A total of 218 people were killed and 7,000 injured by the explosion which devastated large swaths of the city, causing billions of dollars in damage.
Much of the destruction took place in “the predominantly Christian neighborhoods of east Beirut,” Salem said in a series of voice notes Monday. For some, it was “the straw that broke the camel’s back,” he added.
Even though people loved their homeland, he said, the explosion “traumatized many people” in the country, which was already reeling from an economic collapse and struggling to cope with an influx of about 1.5 million refugees who crossed the border into Lebanon as civil war ravaged neighboring Syria. Some have returned home since the overthrow of Syrian President Bashar al-Assad last year.

Noting that members of Christian populations have a long history of migration “from the Middle East to the West starting in the 19th century,” Salem said “they were attracted to and feel comfortable going to the West, which is generally Christian.”
But, he added, Christians and Muslims left the country during the civil war that ravaged the country between 1975 and 1990 and the war with Israel in 2006.
After the economic collapse, he said, “there were no good jobs in Lebanon but there were in Dubai, Abu Dhabi or Riyadh or further afield in Canada or the United States.” Others had gone to pursue higher studies in the West, he added.
More recently, the country was rocked by the fallout from Israel’s war in Gaza as well as the war between Israel and the Lebanese Shiite militant group Hezbollah until a fragile ceasefire was negotiated about a year ago.
But just a week before Leo landed in Beirut, an Israeli airstrike on the city killed Haytham Ali Tabatabai, a senior Hezbollah commander, and four others, and injured 28 others.
Elsewhere, some Syrian Christians have left their country due to concerns over the new government led by interim President Ahmad al-Sharaa, former leader of the Islamist insurgent group Hayat Tahrir al-Sham. In June, an unprecedented terrorist attack in Damascus on the Mar Elias Greek Orthodox Church during mass killed at least 30 people and injured 54 others.
Large numbers of people had already fled the country, as well as neighboring Iraq, after the militant group Islamic State, or ISIS, declared its caliphate.

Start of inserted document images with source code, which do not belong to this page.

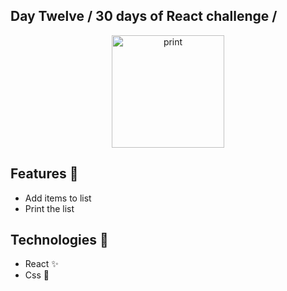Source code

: ## Day Twelve / 30 days of React challenge / 

<p  align="center">
<img  src="https://media.giphy.com/media/S60FmbC13E0tlsNp3N/giphy.gif"  height="180" alt="print">
</p>

## Features :unicorn: 
* Add items to list
* Print the list

## Technologies :mag_right:
* React :sparkles:
* Css :nail_care:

In Gaza, the small surviving Christian community saw churches bombed and worshipers killed during the war between Israel and Hamas, while in the occupied West Bank, Christian communities were targeted by Israeli settlers and the economy suffered as tourist numbers fell dramatically.
While Lebanese Christians live in relative peace in the predominantly Muslim country, the country’s dire economic situation has led many of them to seek new lives abroad.
“No one wants to leave their house, especially if their house has been passed down for thousands of years and people have fought to keep that house there. But we also want to live here with dignity,” Giovanni Lteif, 21, said in an interview with NBC News on Saturday.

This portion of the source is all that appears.